According to Moody’s, Cyprus’ Statistical Service data showing that the country’s annual GDP growth rate had accelerated to 3.9 per cent in 2017 from 3.4 per cent in 2016 is positive for the banks because it supports asset values, improves the repayment capacity of a large number of defaulted households and businesses, and provides banks with increased lending opportunities, which will support their declining pre-provision profits.
The pick-up in economic activity strengthens businesses’ cashflows and improves labour market conditions for households — unemployment in Cyprus dropped to 9.8 per cent as in January 2018, from 10.3 per cent in December 2017, and 16.7 per cent in January 2015.
“Ultimately, the stronger GDP growth will enhance borrowers’ debt repayment capacity, facilitating loan restructurings, particularly in the small and midsize enterprise sector, which is more vulnerable to economic changes and benefits from an economic recovery”, the agency’s report said.
However, Moody’s noted the disconnect between the economy’s performance and the quality of retail loans, which has barely improved in the past three years of economic recovery.
This, according to Moody’s, suggests that a significant reduction in banks’ high stock of nonperforming exposures (NPEs), as defined by the European Banking Authority, will be particularly slow.
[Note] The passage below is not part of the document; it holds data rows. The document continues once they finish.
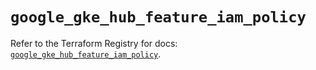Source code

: # `google_gke_hub_feature_iam_policy`

Refer to the Terraform Registry for docs: [`google_gke_hub_feature_iam_policy`](https://registry.terraform.io/providers/hashicorp/google-beta/6.20.0/docs/resources/google_gke_hub_feature_iam_policy).
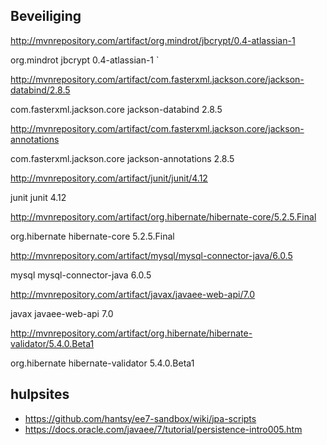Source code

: 


## Beveiliging

http://mvnrepository.com/artifact/org.mindrot/jbcrypt/0.4-atlassian-1
<!-- https://mvnrepository.com/artifact/org.mindrot/jbcrypt -->
<dependency>
    <groupId>org.mindrot</groupId>
    <artifactId>jbcrypt</artifactId>
    <version>0.4-atlassian-1</version>
</dependency>
`

http://mvnrepository.com/artifact/com.fasterxml.jackson.core/jackson-databind/2.8.5
<!-- https://mvnrepository.com/artifact/com.fasterxml.jackson.core/jackson-databind -->
<dependency>
    <groupId>com.fasterxml.jackson.core</groupId>
    <artifactId>jackson-databind</artifactId>
    <version>2.8.5</version>
</dependency>

http://mvnrepository.com/artifact/com.fasterxml.jackson.core/jackson-annotations
<!-- https://mvnrepository.com/artifact/com.fasterxml.jackson.core/jackson-annotations -->
<dependency>
    <groupId>com.fasterxml.jackson.core</groupId>
    <artifactId>jackson-annotations</artifactId>
    <version>2.8.5</version>
</dependency>

http://mvnrepository.com/artifact/junit/junit/4.12
<!-- https://mvnrepository.com/artifact/junit/junit -->
<dependency>
    <groupId>junit</groupId>
    <artifactId>junit</artifactId>
    <version>4.12</version>
</dependency>

http://mvnrepository.com/artifact/org.hibernate/hibernate-core/5.2.5.Final
<!-- https://mvnrepository.com/artifact/org.hibernate/hibernate-core -->
<dependency>
    <groupId>org.hibernate</groupId>
    <artifactId>hibernate-core</artifactId>
    <version>5.2.5.Final</version>
</dependency>

http://mvnrepository.com/artifact/mysql/mysql-connector-java/6.0.5
<!-- https://mvnrepository.com/artifact/mysql/mysql-connector-java -->
<dependency>
    <groupId>mysql</groupId>
    <artifactId>mysql-connector-java</artifactId>
    <version>6.0.5</version>
</dependency>

http://mvnrepository.com/artifact/javax/javaee-web-api/7.0
<!-- https://mvnrepository.com/artifact/javax/javaee-web-api -->
<dependency>
    <groupId>javax</groupId>
    <artifactId>javaee-web-api</artifactId>
    <version>7.0</version>
</dependency>

http://mvnrepository.com/artifact/org.hibernate/hibernate-validator/5.4.0.Beta1
<!-- https://mvnrepository.com/artifact/org.hibernate/hibernate-validator -->
<dependency>
    <groupId>org.hibernate</groupId>
    <artifactId>hibernate-validator</artifactId>
    <version>5.4.0.Beta1</version>
</dependency>


## hulpsites

- https://github.com/hantsy/ee7-sandbox/wiki/jpa-scripts
- https://docs.oracle.com/javaee/7/tutorial/persistence-intro005.htm

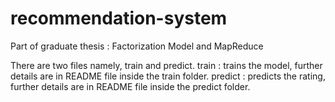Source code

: # recommendation-system
Part of graduate thesis : Factorization Model and MapReduce

There are two files namely, train and predict.
train : trains the model, further details are in README file inside the train folder.
predict : predicts the rating, further details are in README file inside the predict folder.
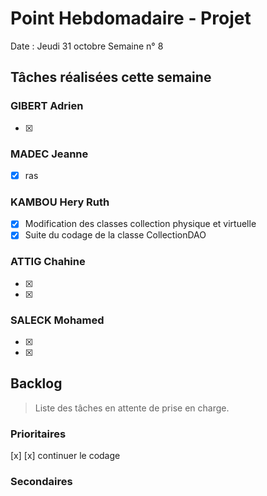 # Point Hebdomadaire - Projet

Date : Jeudi 31 octobre
Semaine n° 8

## Tâches réalisées cette semaine

### GIBERT Adrien

- [x] 

### MADEC Jeanne
- [x] ras

### KAMBOU Hery Ruth

- [x] Modification des classes collection physique et virtuelle  
- [x] Suite du codage de la classe CollectionDAO
### ATTIG Chahine
- [x] 
- [x] 


### SALECK Mohamed
- [x] 
- [x] 

## Backlog

> Liste des tâches en attente de prise en charge.

### Prioritaires

[x] 
[x] continuer le codage 



### Secondaires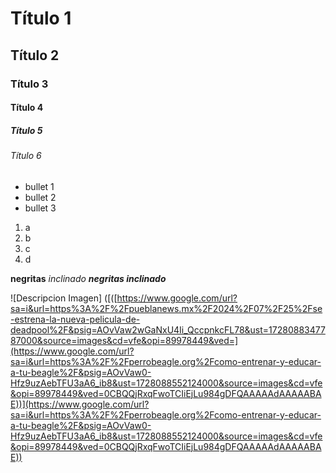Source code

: # Título 1
## Título 2
### Título 3 
#### Título 4 
##### Título 5
###### Título 6

* bullet 1
* bullet 2
* bullet 3

1. a
2. b
3. c
4. d

**negritas**
_inclinado_
***negritas inclinado***

![Descripcion Imagen]
([([https://www.google.com/url?sa=i&url=https%3A%2F%2Fpueblanews.mx%2F2024%2F07%2F25%2Fse-estrena-la-nueva-pelicula-de-deadpool%2F&psig=AOvVaw2wGaNxU4Ii_QccpnkcFL78&ust=1728088347787000&source=images&cd=vfe&opi=89978449&ved=](https://www.google.com/url?sa=i&url=https%3A%2F%2Fperrobeagle.org%2Fcomo-entrenar-y-educar-a-tu-beagle%2F&psig=AOvVaw0-Hfz9uzAebTFU3aA6_ib8&ust=1728088552124000&source=images&cd=vfe&opi=89978449&ved=0CBQQjRxqFwoTCIiEjLu984gDFQAAAAAdAAAAABAE))](https://www.google.com/url?sa=i&url=https%3A%2F%2Fperrobeagle.org%2Fcomo-entrenar-y-educar-a-tu-beagle%2F&psig=AOvVaw0-Hfz9uzAebTFU3aA6_ib8&ust=1728088552124000&source=images&cd=vfe&opi=89978449&ved=0CBQQjRxqFwoTCIiEjLu984gDFQAAAAAdAAAAABAE))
Cyprus’ system-wide NPEs comprised 44 per cent of gross loans as of November 2017.
Cypriot banks will also benefit from stronger real estate prices, which will buttress collateral values, containing the need for additional provisions on existing NPEs.
The Bank of Cyprus will gain the most given that it has the largest direct exposure to domestic real estate.
The bank had €1.6bln of foreclosed assets on its balance sheet as of December 31, 2017 and will be in a better position to sell them as a result of increased activity in the real estate market.
Additionally, Moody’s expects Cyprus’ improving economy to create new lending opportunities, which will soften the competition between banks to attract creditworthy borrowers by offering lower interest rates than competitors.
New lending opportunities will increase banks’ income-generating assets, supporting their net interest income, which declined 12 per cent in September from year-earlier levels, and their pre-provision profit.
“Notwithstanding the improving economic environment, it will take time for Cypriot banks to rehabilitate their balance sheets because of the long cure periods for restructured loans before they are reclassified as performing, and the substantial volume of distressed debt”, it said.
Moody’s added that the majority of NPEs are household loans that have improved little in recent years, despite economic growth which suggests that organic reduction of such NPEs will be particularly slow.
Consequently, excluding a national initiative currently being considered to support the restructuring of defaulted mortgages, the credit agency expects the Cyprus Cooperative Bank to have the most gradual improvement in its asset quality metrics because loans to households comprised 80 per cent of gross loans as of June 2017.